● Task item: Gather every line from the entries below that includes "LinkedIn".

Stored data entries:
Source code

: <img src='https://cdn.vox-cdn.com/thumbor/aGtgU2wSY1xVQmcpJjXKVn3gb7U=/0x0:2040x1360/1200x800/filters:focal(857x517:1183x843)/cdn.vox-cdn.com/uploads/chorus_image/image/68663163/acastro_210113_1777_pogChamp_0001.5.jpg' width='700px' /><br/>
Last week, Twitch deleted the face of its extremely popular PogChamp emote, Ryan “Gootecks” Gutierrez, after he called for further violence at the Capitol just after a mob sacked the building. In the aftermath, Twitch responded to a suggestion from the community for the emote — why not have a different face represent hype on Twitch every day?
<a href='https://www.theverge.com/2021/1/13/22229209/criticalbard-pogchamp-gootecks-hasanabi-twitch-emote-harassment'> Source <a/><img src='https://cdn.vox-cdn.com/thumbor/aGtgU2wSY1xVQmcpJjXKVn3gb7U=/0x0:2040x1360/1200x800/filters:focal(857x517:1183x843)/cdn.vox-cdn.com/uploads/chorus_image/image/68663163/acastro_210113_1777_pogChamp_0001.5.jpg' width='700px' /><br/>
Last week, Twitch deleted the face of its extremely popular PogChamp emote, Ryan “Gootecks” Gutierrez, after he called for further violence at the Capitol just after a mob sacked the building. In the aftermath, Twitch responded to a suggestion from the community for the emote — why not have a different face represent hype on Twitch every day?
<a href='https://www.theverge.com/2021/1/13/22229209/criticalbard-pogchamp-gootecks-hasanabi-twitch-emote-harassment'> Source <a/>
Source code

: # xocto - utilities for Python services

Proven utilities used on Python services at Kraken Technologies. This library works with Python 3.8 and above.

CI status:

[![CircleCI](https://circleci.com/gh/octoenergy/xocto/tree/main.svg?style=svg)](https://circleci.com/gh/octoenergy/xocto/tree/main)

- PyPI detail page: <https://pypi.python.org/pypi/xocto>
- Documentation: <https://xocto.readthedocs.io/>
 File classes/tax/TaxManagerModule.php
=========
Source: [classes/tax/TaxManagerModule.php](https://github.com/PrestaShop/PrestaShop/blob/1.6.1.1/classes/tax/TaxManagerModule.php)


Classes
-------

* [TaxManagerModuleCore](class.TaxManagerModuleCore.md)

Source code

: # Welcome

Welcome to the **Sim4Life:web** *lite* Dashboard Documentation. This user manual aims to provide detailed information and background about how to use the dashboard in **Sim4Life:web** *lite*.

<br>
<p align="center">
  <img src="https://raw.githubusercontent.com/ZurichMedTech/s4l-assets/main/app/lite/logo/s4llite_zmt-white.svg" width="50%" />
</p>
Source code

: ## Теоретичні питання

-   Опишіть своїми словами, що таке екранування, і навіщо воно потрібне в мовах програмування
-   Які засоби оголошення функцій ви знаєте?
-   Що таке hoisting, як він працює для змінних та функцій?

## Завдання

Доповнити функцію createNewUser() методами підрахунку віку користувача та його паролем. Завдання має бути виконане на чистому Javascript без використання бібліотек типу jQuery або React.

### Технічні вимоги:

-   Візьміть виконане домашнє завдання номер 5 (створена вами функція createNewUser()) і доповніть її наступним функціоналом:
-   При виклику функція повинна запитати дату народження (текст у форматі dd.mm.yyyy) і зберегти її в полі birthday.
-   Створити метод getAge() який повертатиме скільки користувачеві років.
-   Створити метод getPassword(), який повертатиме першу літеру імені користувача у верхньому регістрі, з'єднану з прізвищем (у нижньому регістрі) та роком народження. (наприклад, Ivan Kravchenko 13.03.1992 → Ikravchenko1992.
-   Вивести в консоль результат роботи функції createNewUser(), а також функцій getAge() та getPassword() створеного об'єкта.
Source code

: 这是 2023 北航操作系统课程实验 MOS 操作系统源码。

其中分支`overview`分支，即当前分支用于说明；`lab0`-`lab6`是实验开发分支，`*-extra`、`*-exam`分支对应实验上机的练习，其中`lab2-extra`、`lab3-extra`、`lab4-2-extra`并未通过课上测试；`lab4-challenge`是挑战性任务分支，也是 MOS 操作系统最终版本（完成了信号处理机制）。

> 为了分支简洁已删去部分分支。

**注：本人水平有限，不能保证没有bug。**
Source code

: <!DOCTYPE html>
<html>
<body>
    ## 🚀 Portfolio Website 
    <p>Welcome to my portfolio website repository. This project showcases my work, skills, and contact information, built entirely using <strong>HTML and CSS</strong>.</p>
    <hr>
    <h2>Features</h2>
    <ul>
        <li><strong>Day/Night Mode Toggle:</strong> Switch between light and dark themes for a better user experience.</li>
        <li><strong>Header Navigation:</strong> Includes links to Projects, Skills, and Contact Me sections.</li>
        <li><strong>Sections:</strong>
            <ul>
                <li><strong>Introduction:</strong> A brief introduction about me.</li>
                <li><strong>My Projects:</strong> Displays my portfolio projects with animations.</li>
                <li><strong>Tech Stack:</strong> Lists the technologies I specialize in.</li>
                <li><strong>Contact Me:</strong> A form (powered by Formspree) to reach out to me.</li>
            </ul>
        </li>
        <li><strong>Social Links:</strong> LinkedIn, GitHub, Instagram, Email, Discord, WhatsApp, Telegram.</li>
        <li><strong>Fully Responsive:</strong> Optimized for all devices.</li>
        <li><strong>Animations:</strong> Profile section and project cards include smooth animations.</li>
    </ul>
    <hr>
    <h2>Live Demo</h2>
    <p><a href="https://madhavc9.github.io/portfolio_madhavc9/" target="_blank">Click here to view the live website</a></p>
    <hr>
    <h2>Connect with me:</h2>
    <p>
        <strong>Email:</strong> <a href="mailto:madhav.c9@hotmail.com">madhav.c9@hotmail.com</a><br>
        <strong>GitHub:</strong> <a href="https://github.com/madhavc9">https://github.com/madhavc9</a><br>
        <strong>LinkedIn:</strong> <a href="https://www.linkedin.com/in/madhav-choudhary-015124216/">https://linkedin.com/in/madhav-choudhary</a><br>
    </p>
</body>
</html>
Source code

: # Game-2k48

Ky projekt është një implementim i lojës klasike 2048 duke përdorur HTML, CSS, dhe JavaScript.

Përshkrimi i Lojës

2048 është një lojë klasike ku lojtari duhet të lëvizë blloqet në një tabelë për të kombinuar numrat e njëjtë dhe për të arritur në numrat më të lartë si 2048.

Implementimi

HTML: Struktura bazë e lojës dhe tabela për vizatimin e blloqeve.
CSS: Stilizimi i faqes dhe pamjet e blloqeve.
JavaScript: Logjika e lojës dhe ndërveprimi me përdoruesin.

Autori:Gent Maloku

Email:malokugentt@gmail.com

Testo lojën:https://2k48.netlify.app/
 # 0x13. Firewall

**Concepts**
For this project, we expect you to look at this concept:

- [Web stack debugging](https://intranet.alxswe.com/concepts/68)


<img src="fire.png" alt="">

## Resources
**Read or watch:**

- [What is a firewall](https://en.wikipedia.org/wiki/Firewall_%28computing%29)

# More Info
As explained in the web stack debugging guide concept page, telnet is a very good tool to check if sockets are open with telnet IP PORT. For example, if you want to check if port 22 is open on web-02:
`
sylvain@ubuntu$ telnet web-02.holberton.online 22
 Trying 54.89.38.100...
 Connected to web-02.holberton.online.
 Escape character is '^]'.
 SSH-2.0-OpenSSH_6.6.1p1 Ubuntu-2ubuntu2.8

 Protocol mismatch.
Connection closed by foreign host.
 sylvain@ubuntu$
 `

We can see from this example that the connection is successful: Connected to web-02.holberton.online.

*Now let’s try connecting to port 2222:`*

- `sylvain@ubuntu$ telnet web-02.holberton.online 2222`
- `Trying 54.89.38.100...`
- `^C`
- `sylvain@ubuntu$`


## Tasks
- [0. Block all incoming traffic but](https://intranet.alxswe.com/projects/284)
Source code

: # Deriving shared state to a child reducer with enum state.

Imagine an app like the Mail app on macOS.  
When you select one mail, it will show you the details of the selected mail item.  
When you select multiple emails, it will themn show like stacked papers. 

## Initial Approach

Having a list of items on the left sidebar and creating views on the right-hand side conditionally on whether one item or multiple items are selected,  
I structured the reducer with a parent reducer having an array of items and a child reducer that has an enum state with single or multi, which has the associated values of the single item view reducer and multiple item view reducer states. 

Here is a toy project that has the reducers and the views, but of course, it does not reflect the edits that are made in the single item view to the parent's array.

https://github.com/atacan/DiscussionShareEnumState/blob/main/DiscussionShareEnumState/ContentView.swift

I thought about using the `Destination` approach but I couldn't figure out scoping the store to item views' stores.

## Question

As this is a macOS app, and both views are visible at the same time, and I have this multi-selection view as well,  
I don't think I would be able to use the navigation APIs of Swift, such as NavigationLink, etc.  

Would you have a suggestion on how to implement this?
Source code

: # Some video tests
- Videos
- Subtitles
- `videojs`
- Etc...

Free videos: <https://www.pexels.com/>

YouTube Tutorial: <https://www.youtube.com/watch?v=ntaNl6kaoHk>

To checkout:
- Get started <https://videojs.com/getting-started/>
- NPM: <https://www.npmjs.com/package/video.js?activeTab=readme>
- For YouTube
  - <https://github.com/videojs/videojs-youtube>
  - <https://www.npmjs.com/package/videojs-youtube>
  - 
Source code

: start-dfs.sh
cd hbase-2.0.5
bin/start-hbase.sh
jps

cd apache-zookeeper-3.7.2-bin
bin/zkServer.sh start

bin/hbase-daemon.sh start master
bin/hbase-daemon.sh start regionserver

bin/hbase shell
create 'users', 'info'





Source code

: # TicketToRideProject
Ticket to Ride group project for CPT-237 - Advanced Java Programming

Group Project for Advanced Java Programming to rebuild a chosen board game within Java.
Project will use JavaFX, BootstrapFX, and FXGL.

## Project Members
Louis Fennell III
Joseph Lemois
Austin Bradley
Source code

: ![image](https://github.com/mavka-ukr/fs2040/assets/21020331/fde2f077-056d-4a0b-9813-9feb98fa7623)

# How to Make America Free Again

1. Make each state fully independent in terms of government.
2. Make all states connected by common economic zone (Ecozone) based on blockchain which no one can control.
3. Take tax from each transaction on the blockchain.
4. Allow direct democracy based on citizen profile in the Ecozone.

● Exercise output:
        <li><strong>Social Links:</strong> LinkedIn, GitHub, Instagram, Email, Discord, WhatsApp, Telegram.</li>
        <strong>LinkedIn:</strong> <a href="https://www.linkedin.com/in/madhav-choudhary-015124216/">https://linkedin.com/in/madhav-choudhary</a><br>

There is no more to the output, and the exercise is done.